# ChokeCherry Sticks



## Fordj (Jan 8, 2014)

I was walking a windrow shelterbelt, and came across a section of Chokecherry trees. I harvested one branch that has made 2 walking sticks. The first is done(except for trimming and completing the forked foot), and the second is in 1st coat of Tung Oil, though not yet painted to recreate the black of the spalted deadwood. Pictures are at http://needleprovocateur.wordpress.com/2014/03/20/chokecherry-curmudgeon/.


----------



## Rad (Feb 19, 2013)

Thanks for the pictures! You do like them crooked don't you!


----------



## gdenby (Apr 27, 2013)

There's some choke cherry around here. More black cherry, which I've used once. Fairly easy to carve, and reasonably strong.

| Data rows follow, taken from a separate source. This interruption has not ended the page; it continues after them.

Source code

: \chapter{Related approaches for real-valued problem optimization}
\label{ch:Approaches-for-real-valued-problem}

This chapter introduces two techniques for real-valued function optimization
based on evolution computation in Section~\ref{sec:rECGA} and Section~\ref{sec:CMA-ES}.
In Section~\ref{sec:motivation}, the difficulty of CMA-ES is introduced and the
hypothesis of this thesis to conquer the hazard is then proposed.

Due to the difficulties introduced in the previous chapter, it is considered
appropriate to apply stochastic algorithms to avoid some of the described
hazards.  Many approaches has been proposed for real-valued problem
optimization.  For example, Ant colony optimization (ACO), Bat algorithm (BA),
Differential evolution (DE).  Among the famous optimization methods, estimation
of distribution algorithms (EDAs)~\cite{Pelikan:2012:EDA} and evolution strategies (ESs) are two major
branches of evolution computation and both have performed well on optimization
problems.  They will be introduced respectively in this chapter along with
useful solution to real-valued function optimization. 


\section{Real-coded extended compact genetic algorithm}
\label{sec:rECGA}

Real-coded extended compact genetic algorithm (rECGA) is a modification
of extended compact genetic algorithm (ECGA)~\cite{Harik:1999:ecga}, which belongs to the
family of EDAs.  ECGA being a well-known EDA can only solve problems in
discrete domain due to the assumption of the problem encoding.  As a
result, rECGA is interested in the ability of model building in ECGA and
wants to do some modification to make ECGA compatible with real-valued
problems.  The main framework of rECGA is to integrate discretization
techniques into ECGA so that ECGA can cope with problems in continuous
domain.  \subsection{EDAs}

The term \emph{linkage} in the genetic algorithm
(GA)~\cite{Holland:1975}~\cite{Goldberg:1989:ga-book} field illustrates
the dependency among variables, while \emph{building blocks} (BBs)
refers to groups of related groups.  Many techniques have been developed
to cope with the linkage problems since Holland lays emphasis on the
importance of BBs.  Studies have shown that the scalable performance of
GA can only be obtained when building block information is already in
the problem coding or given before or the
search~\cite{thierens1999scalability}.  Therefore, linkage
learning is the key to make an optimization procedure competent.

I 've used a lot of sticks that were pretty crooked. Mostly because I want to try different woods, and its hard f\to find straight lengths over 3'. I've retired a few that I now think are too likely to break. Personally, I like a a bit of crookedness, but do intend to try heat straightening in awhile.


----------



## Fordj (Jan 8, 2014)

Rad,

Yes, I do like them crooked. This one is at about max for crooked, though. They get a bit weak and springy, though this Chokecherry is surprisingly stiff.

Gdenby,

Black Cherry is pretty rare here in North Dakota, probably only in a back yard of a city house.

I want to try to make a stick of most of the woods that are available here, so eventually, I'll have a lot of sticks! Finding straight ones over 3' is a problem. I have used a heat gun to straighten minor curves, but not all sticks survive the process. I've had better luck straightening by bending right after soaking, and letting them dry in a straight position for a week or so. I haven't tried steam yet, but I plan on that in the future.


----------



## cobalt (Nov 14, 2013)

wow they are crooked. but the black cheerry looks good


----------



## Fordj (Jan 8, 2014)

I just need a second coat of Tung Oil, and this stick will be done. It's the second stick from the same branch. My Wife painted a snake at the bottom, using Earth Pigments.

Pics are in the Gallery at http://walkingstickforum.com/gallery/image/446-zuzeca1/


----------



## MJC4 (Mar 6, 2014)

Two thumbs up on the snake painting. :thumbsu: :thumbsu:


----------



## Fordj (Jan 8, 2014)

MJC4,

Thanks, I'll let C know you liked her work!


----------